Artificial Intelligence isn’t so obviously capable of doing bad things as an atomic bomb was and still clearly is. There is also no clear imperative, such as Oppenheimer had, to get there before the fascist Nazi party, who were clearly evil and already using technology for evil, (now the main imperative seems to be just to get there before someone else makes all the money, not you). It is, therefore, far easier for those creating AI technology to ignore both the potential and the real effects of their inventions on society. However, it is now clear AI can and already is doing lots of bad as well as good. Many scientists understand this and are focussing their work on developing versions that are, for example, built in to be transparent and accountable, are not biased, racist, homophobic, … that do put children’s protection at the heart of what they do… Unfortunately, not all are though. And there is one big elephant in the room. AI can be, and is being, put in control of weapons in wars that are actively taking place right now. There is an arms race to get there before the other side do. From mass identification of targets in the middle East to AI controlled drone strikes in the Ukraine war, military AI is a reality and is in control of killing people with only minimal, if any, real human’s in the loop. Do we really want that? Do we want AIs in control of weapons of mass destruction. Or is that total madness that will lead only to our destruction.
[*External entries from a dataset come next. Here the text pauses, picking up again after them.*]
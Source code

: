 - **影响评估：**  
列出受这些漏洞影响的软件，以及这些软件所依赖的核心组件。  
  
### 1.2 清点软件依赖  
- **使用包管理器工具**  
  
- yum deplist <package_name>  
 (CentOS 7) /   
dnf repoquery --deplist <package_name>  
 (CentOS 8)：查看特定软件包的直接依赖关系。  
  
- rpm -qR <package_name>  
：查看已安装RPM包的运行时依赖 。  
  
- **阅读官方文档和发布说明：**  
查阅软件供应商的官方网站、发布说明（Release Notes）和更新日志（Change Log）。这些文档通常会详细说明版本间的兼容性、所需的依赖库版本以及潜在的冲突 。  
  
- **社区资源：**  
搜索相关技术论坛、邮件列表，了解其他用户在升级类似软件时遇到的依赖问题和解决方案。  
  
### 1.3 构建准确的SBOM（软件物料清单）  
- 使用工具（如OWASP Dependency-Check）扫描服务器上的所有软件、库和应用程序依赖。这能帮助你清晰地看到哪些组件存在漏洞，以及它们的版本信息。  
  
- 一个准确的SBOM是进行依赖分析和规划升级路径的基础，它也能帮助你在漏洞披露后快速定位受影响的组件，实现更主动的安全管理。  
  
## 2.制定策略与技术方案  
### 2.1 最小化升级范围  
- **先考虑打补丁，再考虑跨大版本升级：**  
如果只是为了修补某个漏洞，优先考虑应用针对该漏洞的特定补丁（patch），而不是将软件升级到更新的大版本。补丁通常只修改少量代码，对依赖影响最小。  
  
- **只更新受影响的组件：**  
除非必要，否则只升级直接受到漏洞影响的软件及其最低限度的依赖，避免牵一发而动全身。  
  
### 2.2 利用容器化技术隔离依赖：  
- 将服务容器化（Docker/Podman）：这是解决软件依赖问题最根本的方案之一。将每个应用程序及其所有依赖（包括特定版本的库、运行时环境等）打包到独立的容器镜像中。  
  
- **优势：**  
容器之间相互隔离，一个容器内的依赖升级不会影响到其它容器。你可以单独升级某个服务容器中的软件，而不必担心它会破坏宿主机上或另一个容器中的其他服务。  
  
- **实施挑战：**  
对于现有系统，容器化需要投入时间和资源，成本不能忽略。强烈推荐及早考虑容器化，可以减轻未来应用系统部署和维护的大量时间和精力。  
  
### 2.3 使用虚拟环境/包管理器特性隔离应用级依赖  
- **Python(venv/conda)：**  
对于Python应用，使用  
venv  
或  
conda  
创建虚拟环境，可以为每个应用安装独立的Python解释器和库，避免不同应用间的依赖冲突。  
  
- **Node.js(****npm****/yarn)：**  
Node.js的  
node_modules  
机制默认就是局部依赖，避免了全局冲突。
Oppenheimer was a complex man, as the film showed. He believed in peace but, a brilliant theoretical physicist himself, he managed a group of the best scientists in the world in the creation of the greatest weapon of destruction ever built to that point, the first atom bomb. He believed it had to be used once so that everyone would understand that all out nuclear war would end civilisation (it was of course used against Japan not the already defeated Nazis, the original justification). However, he also spent the rest of his life working for peace, arguing that international agreements were vital to prevent such weapons ever being used again. In times of relative peace people forget about the power we have to destroy everyone. The worries only surface again when there is international tension and wars break out such as in the Middle East or Ukraine. We need to always remeber the possibility is there though lest we use them by mistake. Oppenheimer thought the bomb would actually end war, having come up with the idea of “mutually assured destruction” as a means for peace. The phrase aimed to remind people that these weapons could never be used. He worked tirelessly, arguing for international regulation and agreements to prevent their use. 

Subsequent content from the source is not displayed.